WASHINGTON -- As the Democratic Party prepares to take power on Capitol Hill in January, tensions are surfacing over the details of plans to overhaul the nation's immigration policies.
Statements by incoming members such as Claire McCaskill, the Democratic senator-elect from Missouri, could provide an early warning of the difficulties ahead.
In a September television spot, McCaskill sat at a kitchen table and looked directly into the camera. "Let me tell you what I believe in," she said. "No amnesty for illegal immigrants."
Democratic leaders presented a largely united front on immigration this year, providing crucial support for a measure that would have allowed illegal immigrants to gain citizenship -- a bill critics attacked as "amnesty."
Now, the citizenship provision is just one of several aspects of the complex debate that are being questioned by some members.
While party leaders insist that rewriting immigration law remains a priority, they acknowledge that building consensus on how to do that will be tricky. They must deal with competing camps within the party and address concerns raised by core constituencies -- hurdles that could block passage of a final bill.
McCaskill and a slew of incoming House Democrats took stances that, in the shorthand of campaign rhetoric, seemed more conservative on immigration issues than the positions staked out by the party's congressional stalwarts.
Some unions strongly object to Democratic support for guest worker programs that would not allow participants to gain citizenship. Party leaders worry that backing a bill that included a path to citizenship would alienate some blacks, who have traditionally competed with Hispanic immigrants for jobs. And the Democrats will have to contend with a newly energized left wing, which could push to do more for legal and illegal immigrants.

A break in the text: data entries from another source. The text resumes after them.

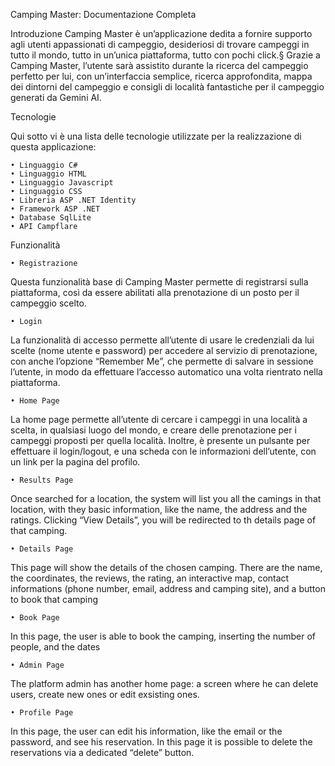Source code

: Camping Master: Documentazione Completa

Introduzione
­Camping Master è un’applicazione dedita a fornire supporto agli utenti appassionati di campeggio, desideriosi di trovare campeggi in tutto il mondo, tutto in un’unica piattaforma, tutto con pochi click.§
Grazie a Camping Master, l’utente sarà assistito durante la ricerca del campeggio perfetto per lui, con un’interfaccia semplice, ricerca approfondita, mappa dei dintorni del campeggio e consigli di località fantastiche per il campeggio generati da Gemini AI.

Tecnologie

Qui sotto vi è una lista delle tecnologie utilizzate per la realizzazione di questa applicazione:

    • Linguaggio C#
    • Linguaggio HTML
    • Linguaggio Javascript
    • Linguaggio CSS
    • Libreria ASP .NET Identity
    • Framework ASP .NET
    • Database SqlLite
    • API Campflare

Funzionalità

    • Registrazione
Questa funzionalità base di Camping Master permette di registrarsi sulla piattaforma, così da essere abilitati alla prenotazione di un posto per il campeggio scelto.


    • Login
La funzionalità di accesso permette all’utente di usare le credenziali da lui scelte (nome utente e password) per accedere al servizio di prenotazione, con anche l’opzione “Remember Me”, che permette di salvare in sessione l’utente, in modo da effettuare l’accesso automatico una volta rientrato nella piattaforma.

    • Home Page
La home page permette all’utente di cercare i campeggi in una località a scelta, in qualsiasi luogo del mondo, e creare delle prenotazione per i campeggi proposti per quella località.
Inoltre, è presente un pulsante per effettuare il login/logout, e una scheda con le informazioni dell’utente, con un link per la pagina del profilo.

    • Results Page

Once searched for a location, the system will list you all the camings in that location, with they basic information, like the name, the address and the ratings. Clicking “View Details”, you will be redirected to th details page of that camping.

    • Details Page

This page will show the details of the chosen camping. There are the name, the coordinates, the reviews, the rating, an interactive map, contact informations (phone number, email, address and camping site), and a button to book that camping


    • Book Page

In this page, the user is able to book the camping, inserting the number of people, and the dates






















    • Admin Page

The platform admin has another home page: a screen where he can delete users, create new ones or edit exsisting ones.



    • Profile Page

In this page, the user can edit his information, like the email or the password, and see his reservation. In this page it is possible to delete the reservations via a dedicated “delete” button.
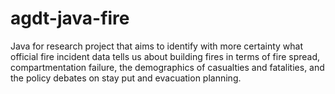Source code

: # agdt-java-fire
Java for research project that aims to identify with more certainty what official fire incident data tells us about building fires in terms of fire spread, compartmentation failure, the demographics of casualties and fatalities, and the policy debates on stay put and evacuation planning.
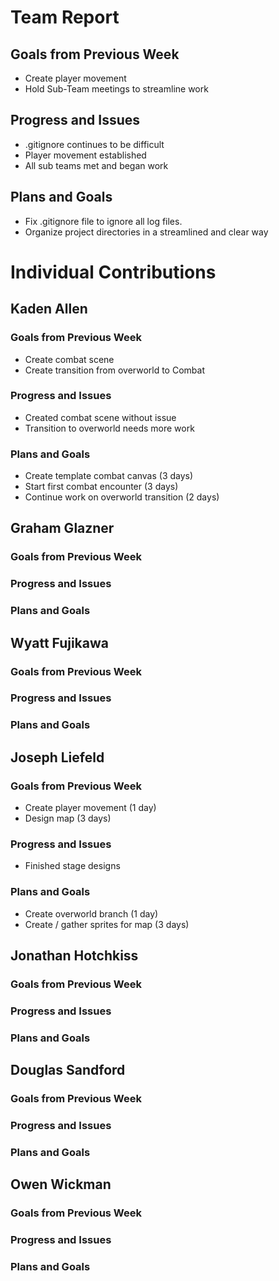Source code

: # Team Report

## Goals from Previous Week
* Create player movement
* Hold Sub-Team meetings to streamline work

## Progress and Issues
* .gitignore continues to be difficult
* Player movement established
* All sub teams met and began work

## Plans and Goals
* Fix .gitignore file to ignore all log files.
* Organize project directories in a streamlined and clear way

# Individual Contributions

## Kaden Allen

### Goals from Previous Week
* Create combat scene
* Create transition from overworld to Combat

### Progress and Issues
* Created combat scene without issue
* Transition to overworld needs more work

### Plans and Goals
* Create template combat canvas (3 days)
* Start first combat encounter (3 days)
* Continue work on overworld transition (2 days)


## Graham Glazner
### Goals from Previous Week


### Progress and Issues


### Plans and Goals

## Wyatt Fujikawa   
### Goals from Previous Week

### Progress and Issues


### Plans and Goals


## Joseph Liefeld

### Goals from Previous Week
* Create player movement (1 day)
* Design map (3 days)

### Progress and Issues
* Finished stage designs

### Plans and Goals
* Create overworld branch (1 day)
* Create / gather sprites for map (3 days)

## Jonathan Hotchkiss

### Goals from Previous Week


### Progress and Issues


### Plans and Goals

## Douglas Sandford
### Goals from Previous Week


### Progress and Issues


### Plans and Goals



## Owen Wickman
### Goals from Previous Week


### Progress and Issues


### Plans and Goals
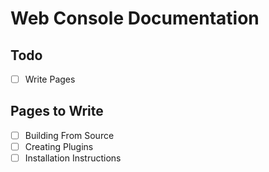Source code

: # Web Console Documentation

## Todo

* [ ] Write Pages

## Pages to Write

* [ ] Building From Source
* [ ] Creating Plugins
* [ ] Installation Instructions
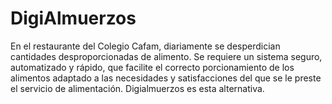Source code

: # DigiAlmuerzos
En el restaurante del Colegio Cafam, diariamente se desperdician cantidades desproporcionadas de alimento. Se requiere un sistema seguro, automatizado y rápido, que facilite el correcto porcionamiento de los alimentos adaptado a las necesidades y satisfacciones del que se le preste el servicio de alimentación. Digialmuerzos es esta alternativa.
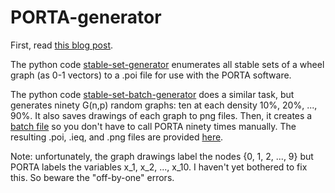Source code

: # PORTA-generator

First, read [this blog post](https://farkasdilemma.wordpress.com/2017/03/22/a-brief-tutorial-on-porta/).

The python code [stable-set-generator](https://github.com/AustinLBuchanan/PORTA-generator/blob/main/stable-set-generator.ipynb) enumerates all stable sets of a wheel graph (as 0-1 vectors) to a .poi file for use with the PORTA software. 

The python code [stable-set-batch-generator](https://github.com/AustinLBuchanan/PORTA-generator/blob/main/stable-set-batch-generator.ipynb) does a similar task, but generates ninety G(n,p) random graphs: ten at each density 10%, 20%, ..., 90%. It also saves drawings of each graph to png files. Then, it creates a [batch file](https://github.com/AustinLBuchanan/PORTA-generator/blob/main/stable-set.bat) so you don't have to call PORTA ninety times manually. The resulting .poi, .ieq, and .png files are provided [here](https://github.com/AustinLBuchanan/PORTA-generator/tree/main/batch-results).

Note: unfortunately, the graph drawings label the nodes {0, 1, 2, ..., 9} but PORTA labels the variables x_1, x_2, ..., x_10. I haven't yet bothered to fix this. So beware the "off-by-one" errors.

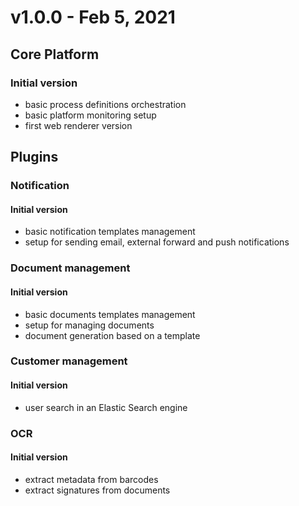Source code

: # v1.0.0 - Feb 5, 2021

## Core Platform

### Initial version

* basic process definitions orchestration
* basic platform monitoring setup
* first web renderer version

## Plugins

### Notification

#### Initial version

* basic notification templates management
* setup for sending email, external forward and push notifications

### Document management

#### Initial version

* basic documents templates management
* setup for managing documents
* document generation based on a template

### Customer management

#### Initial version

* user search in an Elastic Search engine

### OCR

#### Initial version

* extract metadata from barcodes
* extract signatures from documents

"Just because we have the majority doesn't mean we have enough votes for an immigration reform bill," said Representative Loretta Sanchez, Democrat of California.
One House Democratic strategist estimates that about half of the almost 30 seats that Democrats took from Republicans went to candidates who took conservative positions on immigration reform.
These newcomers include Representative-elect Heath Shuler of North Carolina, who "is against amnesty," said spokesman Andrew Whalen. "If there's friction with the party [on the issue], there's nothing we can do about it; his views really do reflect his district."
Persuading Shuler and similar Democrats to back the type of immigration bill the Senate passed this year will be difficult, particularly in cases where the lawmakers won by small margins and can expect tough 2008 reelection bids.
Many congressional Democrats earlier this year supported President Bush's vision for a policy revamp, which included tightened border security, a guest worker program, and a process to give millions of illegal immigrants legal status.
But Bush faced a revolt in his own party. House Republicans favored their own enforcement-only approach and skirted serious negotiations over a Senate bill that embraced Bush's views. The only major immigration bill to emerge from Congress calls for building 700 miles of fencing along the border with Mexico.